ミルクピッチャーの月
夜勤明けの看護師、依子は、病院から二本離れた通りの喫茶店へ寄る。朝の光を浴びて帰ると、眠るべき時刻を身体が忘れるからだ。
店内は薄暗い。天井の扇風機がゆっくり回り、ジャズの低音が床を這う。依子は奥の席に座り、カフェオレと卵サンドを頼んだ。
窓の外では、通勤する人々が速足で駅へ向かう。自分だけが一日の流れを逆向きに泳いでいるようだった。
昨夜、担当した老女が何度も月を見たいと言った。窓のない処置室で、依子は「終わったら見えますよ」と答え続けた。けれど処置が終わった頃には空が白み、月はもう見つからなかった。
カフェオレが運ばれる。白い陶器のミルクピッチャーを傾けると、残った一滴が丸く底に留まっていた。照明を映して、欠けた月のように見えた。
「どうしました」
店主の八代が訊いた。
「月があったので」
依子がピッチャーを示すと、八代は覗き込み、「小さいですね」と真顔で言った。
卵サンドは温かかった。焼きたての卵に辛子マヨネーズが薄く塗られ、パンの耳まで柔らかい。噛むたび、塩気と湯気が疲れた頬の内側へ広がった。
依子は食べ終えると、紙ナプキンに丸い月を描いた。下へ「今夜は見えますように」と書く。

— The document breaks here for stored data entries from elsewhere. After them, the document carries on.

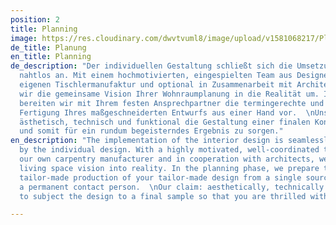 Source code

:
 ```yaml
---
position: 2
title: Planning
image: https://res.cloudinary.com/dwvtvuml8/image/upload/v1581068217/Planung-Zeichnung-Projektplanung-Architektur_pppc0z.jpg
de_title: Planung
en_title: Planning
de_description: "Der individuellen Gestaltung schließt sich die Umsetzung im Innenausbau
  nahtlos an. Mit einem hochmotivierten, eingespielten Team aus Designern, unserer
  eigenen Tischlermanufaktur und optional in Zusammenarbeit mit Architekten setzten
  wir die gemeinsame Vision Ihrer Wohnraumplanung in die Realität um. In der Planungsphase
  bereiten wir mit Ihrem festen Ansprechpartner die termingerechte und passgenaue
  Fertigung Ihres maßgeschneiderten Entwurfs aus einer Hand vor.  \nUnser Anspruch:
  ästhetisch, technisch und funktional die Gestaltung einer finalen Kontrolle zu unterziehen
  und somit für ein rundum begeisterndes Ergebnis zu sorgen."
en_description: "The implementation of the interior design is seamlessly followed
  by the individual design. With a highly motivated, well-coordinated team of designers,
  our own carpentry manufacturer and in cooperation with architects, we put your shared
  living space vision into reality. In the planning phase, we prepare the on-time,
  tailor-made production of your tailor-made design from a single source, always with
  a permanent contact person.  \nOur claim: aesthetically, technically and functionally
  to subject the design to a final sample so that you are thrilled with the result."

---
```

次の夜勤、その紙を制服のポケットへ入れていった。老女のベッドを窓側へ少し寄せ、消灯後にカーテンを開けた。
雲の切れ間に、細い月があった。
翌朝、依子はまた同じ店へ寄った。八代は何も訊かず、ミルクをいつもより多めに添えた。白いピッチャーは手のひらに温かく、その底には今朝も、小さな月が揺れていた。
依子は紙ナプキンの端に、今度は朝の月を描いた。満月ではなく、少し欠けた丸にした。欠けていても見つけられるし、小さくても誰かに渡せる。カフェオレを飲み終えると、身体の夜がようやく明け、瞼に心地よい重さが戻ってきた。
店を出ると、朝の風は冷たく、制服のポケットだけが紙の月で温かかった。